As per the Common Core State Standards students must incorporate digital research in their work.  I interpret this to mean that students need a twenty-first century version of book sense.  We used to teach students how to find books in a library, how to determine who the author and illustrator is, and where to find copyright information.  We now need to teach them how to determine keywords, know how to search, be able to determine who created a particular web page and evaluate a page for bias and reliability.

How do you do this and what does it look like in a classroom?

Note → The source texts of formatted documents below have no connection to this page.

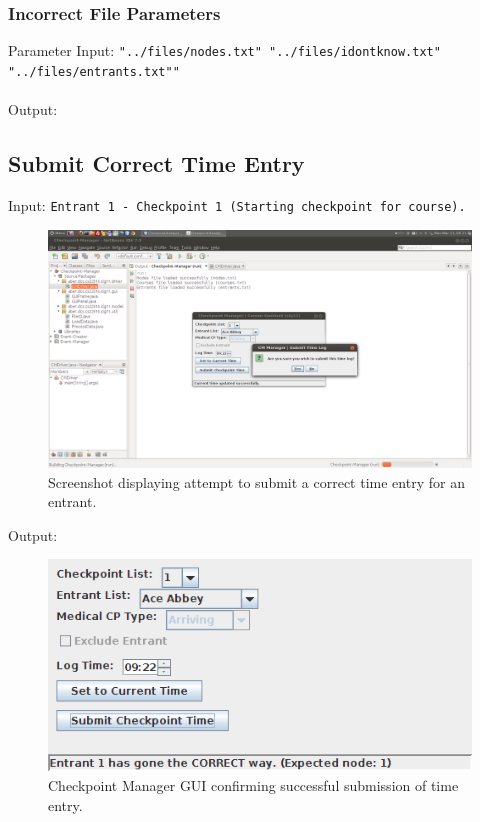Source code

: \documentclass[a4paper, 10pt]{article}
\begin{document}
\clearpage
\subsubsection{Incorrect File Parameters}

Parameter Input: \verb+"../files/nodes.txt" "../files/idontknow.txt" "../files/entrants.txt""+ \\\\
Output:


\subsection{Submit Correct Time Entry}

Input: \verb+Entrant 1 - Checkpoint 1 (Starting checkpoint for course).+ \\
\begin{figure}[ht!]
\centering
\includegraphics[scale=0.25]{cm-submit.png}
\caption{Screenshot displaying attempt to submit a correct time entry for an entrant.}
\end{figure}

Output:
\begin{figure}[ht!]
\centering
\includegraphics[scale=0.5]{cm-submitsuccess.png}
\caption{Checkpoint Manager GUI confirming successful submission of time entry.}
\end{figure}
\end{document}
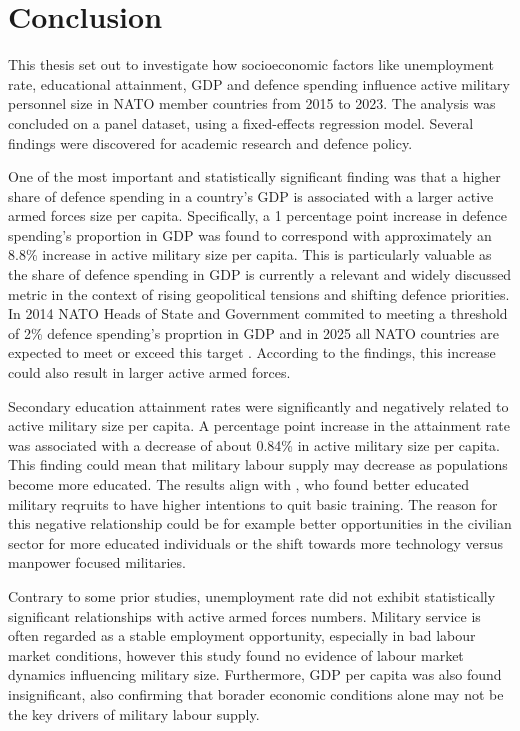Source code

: \chapter{Conclusion}

This thesis set out to investigate how socioeconomic factors like unemployment rate, educational 
attainment, GDP and defence spending influence active military personnel size in NATO member countries 
from 2015 to 2023. The analysis was concluded on a panel dataset, using a fixed-effects regression model.
Several findings were discovered for academic research and defence policy.

One of the most important and statistically significant finding was that a higher share of defence 
spending in a country's GDP is associated with a larger active armed forces size per capita. Specifically, 
a 1 percentage point increase in defence spending's proportion in GDP was found to correspond with 
approximately an 8.8\% increase in active military size per capita.
This is particularly valuable as the share of defence spending in GDP is currently a relevant and 
widely discussed metric in the context of rising geopolitical tensions and shifting defence priorities.
In 2014 NATO Heads of State and Government commited to meeting a threshold of 2\% defence spending's 
proprtion in GDP and in 2025 all NATO countries are expected to meet or exceed this target \parencite{nato_defence_2025}. 
According to the findings, this increase could also result in larger active armed forces.

Secondary education attainment rates were significantly and negatively related to active military 
size per capita. A percentage point increase in the attainment rate was associated with a decrease 
of about 0.84\% in active military size per capita. This finding could mean that military labour 
supply may decrease as populations become more educated. The results align with \textcite{hof_quality_2023}, 
who found better educated military reqruits to have higher intentions to quit basic training.
The reason for this negative relationship could be for example better opportunities in the civilian 
sector for more educated individuals or the shift towards more technology versus manpower focused 
militaries.

Contrary to some prior studies, unemployment rate did not exhibit statistically significant 
relationships with active armed forces numbers. Military service is often regarded as a stable
employment opportunity, especially in bad labour market conditions, however this study found 
no evidence of labour market dynamics influencing military size. Furthermore, GDP per capita was 
also found insignificant, also confirming that borader economic conditions alone may not be the 
key drivers of military labour supply.

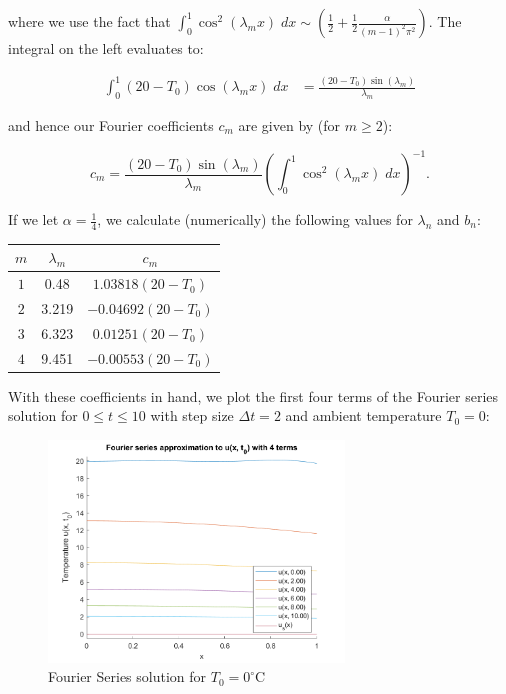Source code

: \begin{solution}
    where we use the fact that $\int_{0}^{1}{\cos^2{(\lambda_m x)}\; dx} \sim \left(\frac{1}{2} + \frac{1}{2}\frac{\alpha}{(m-1)^2 \pi^2} \right)$.
    The integral on the left evaluates to:

    \begin{align*}
        \int_{0}^{1}{(20 - T_0) \cos{(\lambda_m x)}\; dx} &= \frac{(20 - T_0) \sin{(\lambda_m)}}{\lambda_m}
    \end{align*}

    and hence our Fourier coefficients $c_m$ are given by (for $m \ge 2$):

    $$
        c_m = \frac{(20 - T_0) \sin{(\lambda_m)}}{\lambda_m} \left(\int_{0}^{1}{\cos^2{(\lambda_m x)}\; dx} \right)^{-1}.
    $$

    If we let $\alpha = \frac{1}{4}$, we calculate (numerically) the following values for $\lambda_n$ and $b_n$: 

    \begin{center}
        \begin{tabular}{ ||c c c|| } 
            \hline
            $m$ & $\lambda_m$ & $c_m$                  \\ [0.5ex] 
            \hline\hline
            $1$ & 0.48        & $1.03818 (20 - T_0)$  \\ 
            \hline
            $2$ & 3.219       & $-0.04692 (20 - T_0)$ \\ 
            \hline
            $3$ & 6.323       & $0.01251 (20 - T_0)$  \\ 
            \hline
            $4$ & 9.451       & $-0.00553 (20 - T_0)$ \\ [1ex]
        \hline
        \end{tabular}
    \end{center}

    \pagebreak
    With these coefficients in hand, we plot the first four terms of the Fourier series solution for $0 \le t \le 10$
    with step size $\Delta t = 2$ and ambient temperature $T_0 = 0$:

    \begin{figure}[h]
        \centering
        \includegraphics[width=0.7\textwidth]{problem1_fourier_series_solution_4_terms_t0_0.png}
        \caption{Fourier Series solution for $T_0 = 0^{\circ}$C}
    \end{figure}


\end{solution}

Let me be clear, I’m a fan of digital libraries (LAUSD teachers should check out the LAUSD Digital Library).  However, in addition to putting expensive high quality pre-vetted resources in front of students we also need to be teaching them how to choose keywords and use Google like a pro.

Picking Keywords

Beginning in kindergarten I would be modeling how to pick keywords before entering them in the Google search box and finding results.  For example, let’s say you’re researching where an octopus lives.  Say to students,

“I’m looking for information on where the octopus lives.  What words should I search for?”

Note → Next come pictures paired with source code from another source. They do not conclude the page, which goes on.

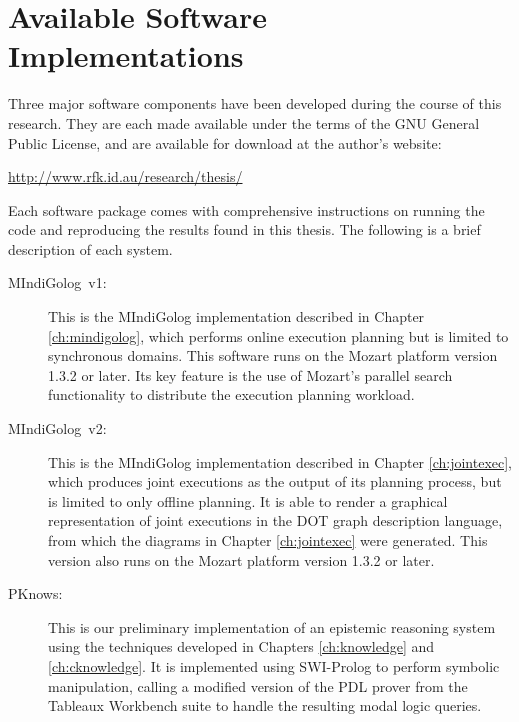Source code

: 

\chapter{Available Software Implementations}

\label{ch:implementation}

Three major software components have been developed during the course
of this research. They are each made available under the terms of
the GNU General Public License, and are available for download at
the author's website:

\begin{center}
\url{http://www.rfk.id.au/research/thesis/}
\par\end{center}

Each software package comes with comprehensive instructions on running
the code and reproducing the results found in this thesis. The following
is a brief description of each system.

\begin{description}
\item [{MIndiGolog~v1:}] This is the MIndiGolog implementation described
in Chapter \ref{ch:mindigolog}, which performs online execution planning
but is limited to synchronous domains. This software runs on the Mozart
platform version 1.3.2 or later. Its key feature is the use of Mozart's
parallel search functionality to distribute the execution planning
workload.
\item [{MIndiGolog~v2:}] This is the MIndiGolog implementation described
in Chapter \ref{ch:jointexec}, which produces joint executions as
the output of its planning process, but is limited to only offline
planning. It is able to render a graphical representation of joint
executions in the DOT graph description language, from which the diagrams
in Chapter \ref{ch:jointexec} were generated. This version also runs
on the Mozart platform version 1.3.2 or later.
\item [{PKnows:}] This is our preliminary implementation of an epistemic
reasoning system using the techniques developed in Chapters \ref{ch:knowledge}
and \ref{ch:cknowledge}. It is implemented using SWI-Prolog to perform
symbolic manipulation, calling a modified version of the PDL prover
from the Tableaux Workbench suite \citep{abate07twb_desc} to handle
the resulting modal logic queries.
\end{description}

With your help, students should come up with something like “octopus home” or “octopus habitat” depending how much academic language  you’ve seeded.

This two minute step would go a long way toward building effective researchers.

Sharon Sutton at the UCLA lab school has compiled and created some resources to help.  Scroll down to the Information Literacy Worksheets, in particular the keywords and synonyms one which asks students to list keywords and synonyms for a research question.

Advanced Googling

Familiarize yourself with the Google Cheat sheet.

In particular, know that using quotes allows you to search for a particular name or phrase e.g. “Mathew Needleman” gives you only people with my first and last name rather than any page with both my first and last name, possibly disconnected on the page.

Also know that using the minus sign “-” eliminates results.  For example, when searching for information about the band, The Eagles, you might search “eagles -football” (eliminating results about the football team).  In this example, you will likely need to add keywords to specify information specific about the band and not the bird.

Bias and Reliability

Students should always check for an “about this page” link.  If there isn’t one, move on to another site.  I’m a fan of the site All About Explorers, it’s created by teachers and gives absolutely false information about famous explorers.  Will students catch the errors or will they report that Columbus was born in Australia?  Students always need to triangulate the data, find information from multiple sources to eliminate inconsistencies and gain depth.

Have any tips to add?  Post them below.


6 thoughts on “What Good Teaching Looks Like: Digital Research”

  1. Finding the source of the website information is challenging, but important. We used to teach children to look at multiple book sources as a one means to verify information. If one source seemed out of the loop it was wise to research it before counting it as accurate. Today so many sites merely copy and paste information that inaccurate information can appear in multiple sites making it appear as if there are multiple resouces supporting the information.

    We have to inform ourselves and parents and then teach children how to deal with this new reality.

  2. Thank you so much for these tips! I am studying elementary education at the University of South Alabama. Reading articles like this shows my role as a teacher and how it has changed. This give me a great insight on what I should prepare my students for!

  3. My name is Rebecca Stuart. I’m a elementary education major at University of South Alabama. First off thanks so much for a the awesome resources! I think I have bookmarked everything on this blog! I have learned some new things about searching on Google that I never knew before. It’s so important for students to be taught very early on how to navigate the internet. Knowing how to use it properly will save them time by not having to mindlessly search for information. Thanks so much for taking time to share this information.

  4. I really think this information is valuable for teaching Common Core. My third grade students have used search bars at home, but when it came to finding information on a research topic, my students consistently hit a wall. When my students work on more collaborative projects using technology, they should be well equipped with tools that will aid in their learning. Many of our students haven’t had any computer training in school, they usually learn by trial and error, or by watching someone else. If we incorporate more computer skills within our lessons, the transition to Common Core won’t be such a shock to our students.

  5. Excellent information, thank you. Embedded in your suggestions is a call for developing habits of slowing down, checking and reflecting with all student research; i.e., applying “mindfulness” practices to research.